★★★★⭐︎
「関ヶ原」を読後、その余韻に浸るようにてにとまった。司馬さんが執筆する中で、どのような想いや視点をもっていたのか、と。
「関ヶ原」の他にも、「国盗り物語」、「新史太閤記」、「播磨灘物語」について触れている。
が、「播磨灘物語」は小説も初巻の途中で読むのを止めていたが、本書でもあまり面白くなかった。黒田官兵衛は魅力的なのだが、どうも合わないみたいだ(笑)

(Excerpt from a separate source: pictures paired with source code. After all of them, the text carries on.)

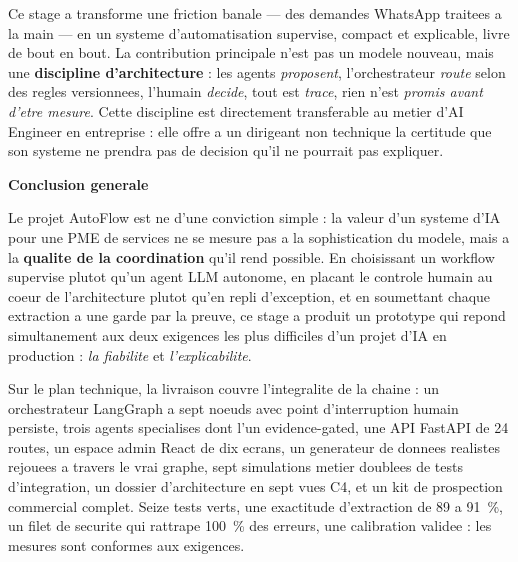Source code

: \documentclass[12pt,a4paper,openany]{report}
\begin{document}
Ce stage a transforme une friction banale --- des demandes WhatsApp traitees a la main --- en un systeme d'automatisation supervise, compact et explicable, livre de bout en bout. La contribution principale n'est pas un modele nouveau, mais une \textbf{discipline d'architecture} : les agents \emph{proposent}, l'orchestrateur \emph{route} selon des regles versionnees, l'humain \emph{decide}, tout est \emph{trace}, rien n'est \emph{promis avant d'etre mesure}. Cette discipline est directement transferable au metier d'AI Engineer en entreprise : elle offre a un dirigeant non technique la certitude que son systeme ne prendra pas de decision qu'il ne pourrait pas expliquer.

\cleardoublepage
{}

\vspace*{1cm}
{\noindent \Huge \bfseries \color{titleBlue} Conclusion generale \par}
\vspace{1.2cm}

Le projet AutoFlow est ne d'une conviction simple : la valeur d'un systeme d'IA pour une PME de services ne se mesure pas a la sophistication du modele, mais a la \textbf{qualite de la coordination} qu'il rend possible. En choisissant un workflow supervise plutot qu'un agent LLM autonome, en placant le controle humain au coeur de l'architecture plutot qu'en repli d'exception, et en soumettant chaque extraction a une garde par la preuve, ce stage a produit un prototype qui repond simultanement aux deux exigences les plus difficiles d'un projet d'IA en production : \emph{la fiabilite} et \emph{l'explicabilite}.

Sur le plan technique, la livraison couvre l'integralite de la chaine : un orchestrateur LangGraph a sept noeuds avec point d'interruption humain persiste, trois agents specialises dont l'un evidence-gated, une API FastAPI de 24 routes, un espace admin React de dix ecrans, un generateur de donnees realistes rejouees a travers le vrai graphe, sept simulations metier doublees de tests d'integration, un dossier d'architecture en sept vues C4, et un kit de prospection commercial complet. Seize tests verts, une exactitude d'extraction de 89 a 91~\%, un filet de securite qui rattrape 100~\% des erreurs, une calibration validee : les mesures sont conformes aux exigences.
\end{document}
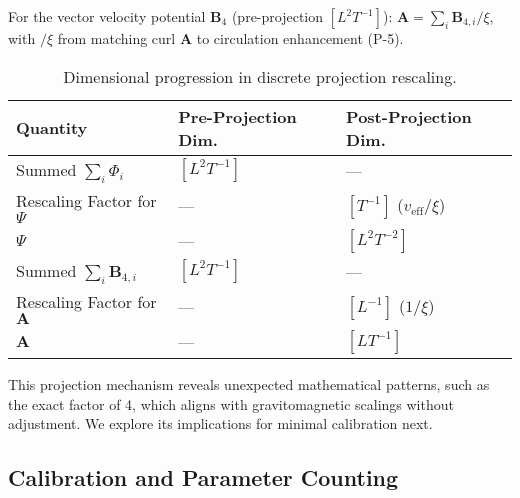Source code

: For the vector velocity potential $\mathbf{B}_4$ (pre-projection $[L^2 T^{-1}]$): $\mathbf{A} = \sum_i \mathbf{B}_{4,i} / \xi$, with $/ \xi$ from matching curl $\mathbf{A}$ to circulation enhancement (P-5).

\begin{table}[H]
\centering
\begin{tabular}{|l|l|l|}
\hline
Quantity & Pre-Projection Dim. & Post-Projection Dim. \\
\hline
Summed $\sum_i \Phi_i$ & $[L^2 T^{-1}]$ & --- \\
Rescaling Factor for $\Psi$ & --- & $[T^{-1}]$ ($v_{\text{eff}} / \xi$) \\
$\Psi$ & --- & $[L^2 T^{-2}]$ \\
Summed $\sum_i \mathbf{B}_{4,i}$ & $[L^2 T^{-1}]$ & --- \\
Rescaling Factor for $\mathbf{A}$ & --- & $[L^{-1}]$ ($1 / \xi$) \\
$\mathbf{A}$ & --- & $[L T^{-1}]$ \\
\hline
\end{tabular}
\caption{Dimensional progression in discrete projection rescaling.}
\label{tab:dim-projection}
\end{table}

\medskip
\noindent
{}
\medskip

This projection mechanism reveals unexpected mathematical patterns, such as the exact factor of 4, which aligns with gravitomagnetic scalings without adjustment. We explore its implications for minimal calibration next.

\subsection{Calibration and Parameter Counting}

・つまり信長は天才だが、その欠点の谷も深いと、司馬さんはいう。
[その天才を学び、その谷を埋めようとした点に、秀吉のうまみがあります]
・命令でうごく組織のおそろしさは、命令が個々の信条、思想を超えてしまうことだが、とくに光秀のように性格が几帳面で有能な場合、虐殺がたんねんなものになってしまう
… 叡山北部を担当した木下藤吉郎の場合、職務をいい加減にやった。この方面に逃げた多くの者がたすかったといまでも叡山では伝承されている。光秀と秀吉の人間を考える上で、深刻な課題をふくんでいる。
・(竹中半兵衛が秀長にいった)
「影のようになりなされ」
兵法の極意はついにはわが身を韜晦することにある
・武田信玄など多くの戦国大名と信長の違いはこの点にあります。信玄は地侍、国人を抱きかかえての大名であり、信長はそれを認めない。それは彼らを排除していくというのが信長のポリシーという以上に、深刻な日本の歴史改造のプランでした。